#### Data in this exercise:
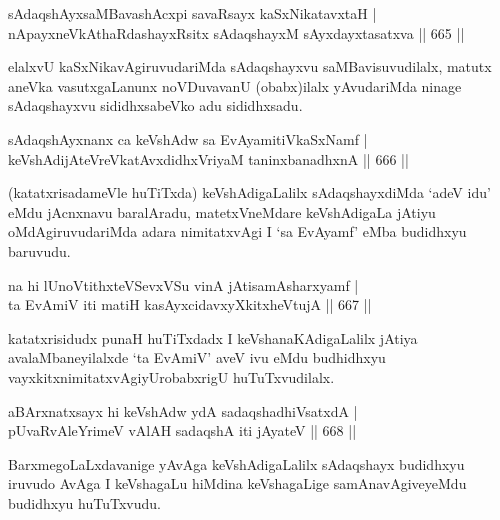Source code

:
\begin{shl}
sAdaqshAyxsaMBavashAcxpi savaRsayx kaSxNikatavxtaH | \\
nApayxneVkAthaRdashayxRsitx sAdaqshayxM sAyxdayxtasatxva \hfill||  665 ||  
\end{shl}

\begin{artha}
elalxvU kaSxNikavAgiruvudariMda sAdaqshayxvu saMBavisuvudilalx, matutx aneVka vasutxgaLanunx noVDuvavanU (obabx)ilalx yAvudariMda ninage sAdaqshayxvu sididhxsabeVko adu sididhxsadu.
\end{artha}


\begin{shl}
sAdaqshAyxnanx ca keVshAdw sa EvAyamitiVkaSxNamf | \\
keVshAdijAteVreVkatAvxdidhxVriyaM taninxbanadhxnA \hfill||  666 ||  
\end{shl}

\begin{artha}
(katatxrisadameVle huTiTxda) keVshAdigaLalilx sAdaqshayxdiMda `adeV idu' eMdu jAcnxnavu baralAradu, matetxVneMdare keVshAdigaLa jAtiyu oMdAgiruvudariMda adara nimitatxvAgi I `sa EvAyamf' eMba budidhxyu baruvudu.
\end{artha}

\begin{shl}
na hi lUnoVtithxteVSevxVSu vinA jAtisamAsharxyamf | \\
ta EvAmiV iti matiH kasAyxcidavxyXkitxheVtujA \hfill||  667 ||  
\end{shl}

\begin{artha}
katatxrisidudx punaH huTiTxdadx I keVshanaKAdigaLalilx jAtiya avalaMbaneyilalxde `ta EvAmiV' aveV ivu eMdu budhidhxyu vayxkitxnimitatxvAgiyUrobabxrigU huTuTxvudilalx.
\end{artha}

\begin{shl}
aBArxnatxsayx hi keVshAdw ydA sadaqshadhiVsatxdA | \\
pUvaRvAleYrimeV vAlAH sadaqshA iti jAyateV \hfill||  668 ||  
\end{shl}

\begin{artha}
BarxmegoLaLxdavanige yAvAga keVshAdigaLalilx sAdaqshayx budidhxyu iruvudo AvAga I keVshagaLu hiMdina keVshagaLige samAnavAgiveyeMdu budidhxyu huTuTxvudu.
\end{artha}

#### Your objective:
With images omitted, retype the data word for word.

#### Worked solution:
Source code

:
\begin{shl}
sAdaqshAyxsaMBavashAcxpi savaRsayx kaSxNikatavxtaH | \\
nApayxneVkAthaRdashayxRsitx sAdaqshayxM sAyxdayxtasatxva \hfill||  665 ||  
\end{shl}

\begin{artha}
elalxvU kaSxNikavAgiruvudariMda sAdaqshayxvu saMBavisuvudilalx, matutx aneVka vasutxgaLanunx noVDuvavanU (obabx)ilalx yAvudariMda ninage sAdaqshayxvu sididhxsabeVko adu sididhxsadu.
\end{artha}


\begin{shl}
sAdaqshAyxnanx ca keVshAdw sa EvAyamitiVkaSxNamf | \\
keVshAdijAteVreVkatAvxdidhxVriyaM taninxbanadhxnA \hfill||  666 ||  
\end{shl}

\begin{artha}
(katatxrisadameVle huTiTxda) keVshAdigaLalilx sAdaqshayxdiMda `adeV idu' eMdu jAcnxnavu baralAradu, matetxVneMdare keVshAdigaLa jAtiyu oMdAgiruvudariMda adara nimitatxvAgi I `sa EvAyamf' eMba budidhxyu baruvudu.
\end{artha}

\begin{shl}
na hi lUnoVtithxteVSevxVSu vinA jAtisamAsharxyamf | \\
ta EvAmiV iti matiH kasAyxcidavxyXkitxheVtujA \hfill||  667 ||  
\end{shl}

\begin{artha}
katatxrisidudx punaH huTiTxdadx I keVshanaKAdigaLalilx jAtiya avalaMbaneyilalxde `ta EvAmiV' aveV ivu eMdu budhidhxyu vayxkitxnimitatxvAgiyUrobabxrigU huTuTxvudilalx.
\end{artha}

\begin{shl}
aBArxnatxsayx hi keVshAdw ydA sadaqshadhiVsatxdA | \\
pUvaRvAleYrimeV vAlAH sadaqshA iti jAyateV \hfill||  668 ||  
\end{shl}

\begin{artha}
BarxmegoLaLxdavanige yAvAga keVshAdigaLalilx sAdaqshayx budidhxyu iruvudo AvAga I keVshagaLu hiMdina keVshagaLige samAnavAgiveyeMdu budidhxyu huTuTxvudu.
\end{artha}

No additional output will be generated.